Directions:
Write all of the entries again. Keep them exactly as they are.

Material for this task:
◆ ◆ ◆
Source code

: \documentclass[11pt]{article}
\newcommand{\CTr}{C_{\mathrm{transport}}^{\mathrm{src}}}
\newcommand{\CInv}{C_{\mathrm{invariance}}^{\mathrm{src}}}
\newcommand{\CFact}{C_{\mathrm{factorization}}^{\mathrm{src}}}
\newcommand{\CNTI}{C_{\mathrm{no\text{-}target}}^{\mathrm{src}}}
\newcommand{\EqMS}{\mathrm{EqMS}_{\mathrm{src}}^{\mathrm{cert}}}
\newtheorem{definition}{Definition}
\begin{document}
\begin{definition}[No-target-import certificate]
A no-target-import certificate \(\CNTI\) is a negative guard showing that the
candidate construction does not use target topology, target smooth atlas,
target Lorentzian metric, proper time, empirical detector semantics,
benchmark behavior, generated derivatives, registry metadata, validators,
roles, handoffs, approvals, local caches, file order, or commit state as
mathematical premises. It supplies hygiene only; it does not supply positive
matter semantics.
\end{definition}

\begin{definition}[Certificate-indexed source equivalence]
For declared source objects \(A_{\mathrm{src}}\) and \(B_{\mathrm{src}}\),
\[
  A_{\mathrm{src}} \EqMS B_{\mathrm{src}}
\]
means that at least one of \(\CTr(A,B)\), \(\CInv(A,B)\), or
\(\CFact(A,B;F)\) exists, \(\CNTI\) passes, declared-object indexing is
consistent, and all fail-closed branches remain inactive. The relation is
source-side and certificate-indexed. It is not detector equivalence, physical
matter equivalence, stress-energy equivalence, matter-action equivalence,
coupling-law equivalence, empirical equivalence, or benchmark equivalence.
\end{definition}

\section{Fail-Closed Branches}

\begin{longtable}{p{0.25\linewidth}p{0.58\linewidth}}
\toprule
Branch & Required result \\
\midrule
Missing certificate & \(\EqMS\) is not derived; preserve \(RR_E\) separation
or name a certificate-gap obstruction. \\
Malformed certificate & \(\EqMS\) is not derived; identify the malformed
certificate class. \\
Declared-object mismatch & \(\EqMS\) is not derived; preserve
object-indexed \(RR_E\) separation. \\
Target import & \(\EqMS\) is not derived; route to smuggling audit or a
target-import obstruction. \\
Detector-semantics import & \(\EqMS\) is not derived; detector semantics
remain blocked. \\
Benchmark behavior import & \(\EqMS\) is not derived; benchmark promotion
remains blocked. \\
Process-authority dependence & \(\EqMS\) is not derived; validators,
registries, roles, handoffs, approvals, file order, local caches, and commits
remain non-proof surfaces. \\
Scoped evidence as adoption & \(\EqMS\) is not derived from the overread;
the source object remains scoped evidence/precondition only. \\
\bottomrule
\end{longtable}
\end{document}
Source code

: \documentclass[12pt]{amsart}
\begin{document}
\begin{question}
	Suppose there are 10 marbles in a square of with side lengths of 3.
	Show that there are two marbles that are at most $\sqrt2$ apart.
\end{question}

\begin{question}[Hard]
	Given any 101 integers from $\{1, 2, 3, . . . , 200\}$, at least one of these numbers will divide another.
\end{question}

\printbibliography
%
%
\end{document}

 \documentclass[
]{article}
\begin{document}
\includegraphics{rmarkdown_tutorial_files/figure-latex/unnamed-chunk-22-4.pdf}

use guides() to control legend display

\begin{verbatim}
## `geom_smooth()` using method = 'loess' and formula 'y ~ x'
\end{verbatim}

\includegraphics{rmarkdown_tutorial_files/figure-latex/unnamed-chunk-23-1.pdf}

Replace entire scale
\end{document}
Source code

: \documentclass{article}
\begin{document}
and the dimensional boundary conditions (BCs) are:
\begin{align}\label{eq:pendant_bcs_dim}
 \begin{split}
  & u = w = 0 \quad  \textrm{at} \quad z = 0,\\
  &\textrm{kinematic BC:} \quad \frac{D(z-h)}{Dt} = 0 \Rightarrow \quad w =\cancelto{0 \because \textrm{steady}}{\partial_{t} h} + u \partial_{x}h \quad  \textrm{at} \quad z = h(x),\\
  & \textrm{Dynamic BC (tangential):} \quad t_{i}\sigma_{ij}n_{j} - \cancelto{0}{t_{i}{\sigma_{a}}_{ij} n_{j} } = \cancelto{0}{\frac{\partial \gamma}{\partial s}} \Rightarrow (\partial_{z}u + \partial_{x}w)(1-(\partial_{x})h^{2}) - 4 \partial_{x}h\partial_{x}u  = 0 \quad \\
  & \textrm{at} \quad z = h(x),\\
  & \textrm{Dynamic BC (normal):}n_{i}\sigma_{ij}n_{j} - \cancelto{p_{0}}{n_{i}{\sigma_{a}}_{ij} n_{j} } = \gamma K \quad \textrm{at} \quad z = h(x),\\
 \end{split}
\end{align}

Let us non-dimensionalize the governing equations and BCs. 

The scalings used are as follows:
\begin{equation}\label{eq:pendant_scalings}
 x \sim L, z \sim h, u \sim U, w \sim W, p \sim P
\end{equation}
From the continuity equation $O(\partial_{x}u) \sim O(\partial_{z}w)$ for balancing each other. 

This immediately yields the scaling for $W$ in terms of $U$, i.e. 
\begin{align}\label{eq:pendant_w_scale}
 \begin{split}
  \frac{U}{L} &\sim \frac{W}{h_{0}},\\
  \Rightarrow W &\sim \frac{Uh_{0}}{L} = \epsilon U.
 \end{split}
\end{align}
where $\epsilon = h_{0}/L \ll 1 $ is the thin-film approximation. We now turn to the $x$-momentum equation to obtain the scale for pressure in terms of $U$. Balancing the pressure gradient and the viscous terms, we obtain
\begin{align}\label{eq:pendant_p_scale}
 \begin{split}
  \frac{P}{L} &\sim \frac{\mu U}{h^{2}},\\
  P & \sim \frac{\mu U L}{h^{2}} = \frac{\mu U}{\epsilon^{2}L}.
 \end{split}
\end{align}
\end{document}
◆ ◆ ◆
Your solution:
Source code

: \documentclass[11pt]{article}
\newcommand{\CTr}{C_{\mathrm{transport}}^{\mathrm{src}}}
\newcommand{\CInv}{C_{\mathrm{invariance}}^{\mathrm{src}}}
\newcommand{\CFact}{C_{\mathrm{factorization}}^{\mathrm{src}}}
\newcommand{\CNTI}{C_{\mathrm{no\text{-}target}}^{\mathrm{src}}}
\newcommand{\EqMS}{\mathrm{EqMS}_{\mathrm{src}}^{\mathrm{cert}}}
\newtheorem{definition}{Definition}
\begin{document}
\begin{definition}[No-target-import certificate]
A no-target-import certificate \(\CNTI\) is a negative guard showing that the
candidate construction does not use target topology, target smooth atlas,
target Lorentzian metric, proper time, empirical detector semantics,
benchmark behavior, generated derivatives, registry metadata, validators,
roles, handoffs, approvals, local caches, file order, or commit state as
mathematical premises. It supplies hygiene only; it does not supply positive
matter semantics.
\end{definition}

\begin{definition}[Certificate-indexed source equivalence]
For declared source objects \(A_{\mathrm{src}}\) and \(B_{\mathrm{src}}\),
\[
  A_{\mathrm{src}} \EqMS B_{\mathrm{src}}
\]
means that at least one of \(\CTr(A,B)\), \(\CInv(A,B)\), or
\(\CFact(A,B;F)\) exists, \(\CNTI\) passes, declared-object indexing is
consistent, and all fail-closed branches remain inactive. The relation is
source-side and certificate-indexed. It is not detector equivalence, physical
matter equivalence, stress-energy equivalence, matter-action equivalence,
coupling-law equivalence, empirical equivalence, or benchmark equivalence.
\end{definition}

\section{Fail-Closed Branches}

\begin{longtable}{p{0.25\linewidth}p{0.58\linewidth}}
\toprule
Branch & Required result \\
\midrule
Missing certificate & \(\EqMS\) is not derived; preserve \(RR_E\) separation
or name a certificate-gap obstruction. \\
Malformed certificate & \(\EqMS\) is not derived; identify the malformed
certificate class. \\
Declared-object mismatch & \(\EqMS\) is not derived; preserve
object-indexed \(RR_E\) separation. \\
Target import & \(\EqMS\) is not derived; route to smuggling audit or a
target-import obstruction. \\
Detector-semantics import & \(\EqMS\) is not derived; detector semantics
remain blocked. \\
Benchmark behavior import & \(\EqMS\) is not derived; benchmark promotion
remains blocked. \\
Process-authority dependence & \(\EqMS\) is not derived; validators,
registries, roles, handoffs, approvals, file order, local caches, and commits
remain non-proof surfaces. \\
Scoped evidence as adoption & \(\EqMS\) is not derived from the overread;
the source object remains scoped evidence/precondition only. \\
\bottomrule
\end{longtable}
\end{document}
Source code

: \documentclass[12pt]{amsart}
\begin{document}
\begin{question}
	Suppose there are 10 marbles in a square of with side lengths of 3.
	Show that there are two marbles that are at most $\sqrt2$ apart.
\end{question}

\begin{question}[Hard]
	Given any 101 integers from $\{1, 2, 3, . . . , 200\}$, at least one of these numbers will divide another.
\end{question}

\printbibliography
%
%
\end{document}

 \documentclass[
]{article}
\begin{document}
\includegraphics{rmarkdown_tutorial_files/figure-latex/unnamed-chunk-22-4.pdf}

use guides() to control legend display

\begin{verbatim}
## `geom_smooth()` using method = 'loess' and formula 'y ~ x'
\end{verbatim}

\includegraphics{rmarkdown_tutorial_files/figure-latex/unnamed-chunk-23-1.pdf}

Replace entire scale
\end{document}
Source code

: \documentclass{article}
\begin{document}
and the dimensional boundary conditions (BCs) are:
\begin{align}\label{eq:pendant_bcs_dim}
 \begin{split}
  & u = w = 0 \quad  \textrm{at} \quad z = 0,\\
  &\textrm{kinematic BC:} \quad \frac{D(z-h)}{Dt} = 0 \Rightarrow \quad w =\cancelto{0 \because \textrm{steady}}{\partial_{t} h} + u \partial_{x}h \quad  \textrm{at} \quad z = h(x),\\
  & \textrm{Dynamic BC (tangential):} \quad t_{i}\sigma_{ij}n_{j} - \cancelto{0}{t_{i}{\sigma_{a}}_{ij} n_{j} } = \cancelto{0}{\frac{\partial \gamma}{\partial s}} \Rightarrow (\partial_{z}u + \partial_{x}w)(1-(\partial_{x})h^{2}) - 4 \partial_{x}h\partial_{x}u  = 0 \quad \\
  & \textrm{at} \quad z = h(x),\\
  & \textrm{Dynamic BC (normal):}n_{i}\sigma_{ij}n_{j} - \cancelto{p_{0}}{n_{i}{\sigma_{a}}_{ij} n_{j} } = \gamma K \quad \textrm{at} \quad z = h(x),\\
 \end{split}
\end{align}

Let us non-dimensionalize the governing equations and BCs. 

The scalings used are as follows:
\begin{equation}\label{eq:pendant_scalings}
 x \sim L, z \sim h, u \sim U, w \sim W, p \sim P
\end{equation}
From the continuity equation $O(\partial_{x}u) \sim O(\partial_{z}w)$ for balancing each other. 

This immediately yields the scaling for $W$ in terms of $U$, i.e. 
\begin{align}\label{eq:pendant_w_scale}
 \begin{split}
  \frac{U}{L} &\sim \frac{W}{h_{0}},\\
  \Rightarrow W &\sim \frac{Uh_{0}}{L} = \epsilon U.
 \end{split}
\end{align}
where $\epsilon = h_{0}/L \ll 1 $ is the thin-film approximation. We now turn to the $x$-momentum equation to obtain the scale for pressure in terms of $U$. Balancing the pressure gradient and the viscous terms, we obtain
\begin{align}\label{eq:pendant_p_scale}
 \begin{split}
  \frac{P}{L} &\sim \frac{\mu U}{h^{2}},\\
  P & \sim \frac{\mu U L}{h^{2}} = \frac{\mu U}{\epsilon^{2}L}.
 \end{split}
\end{align}
\end{document}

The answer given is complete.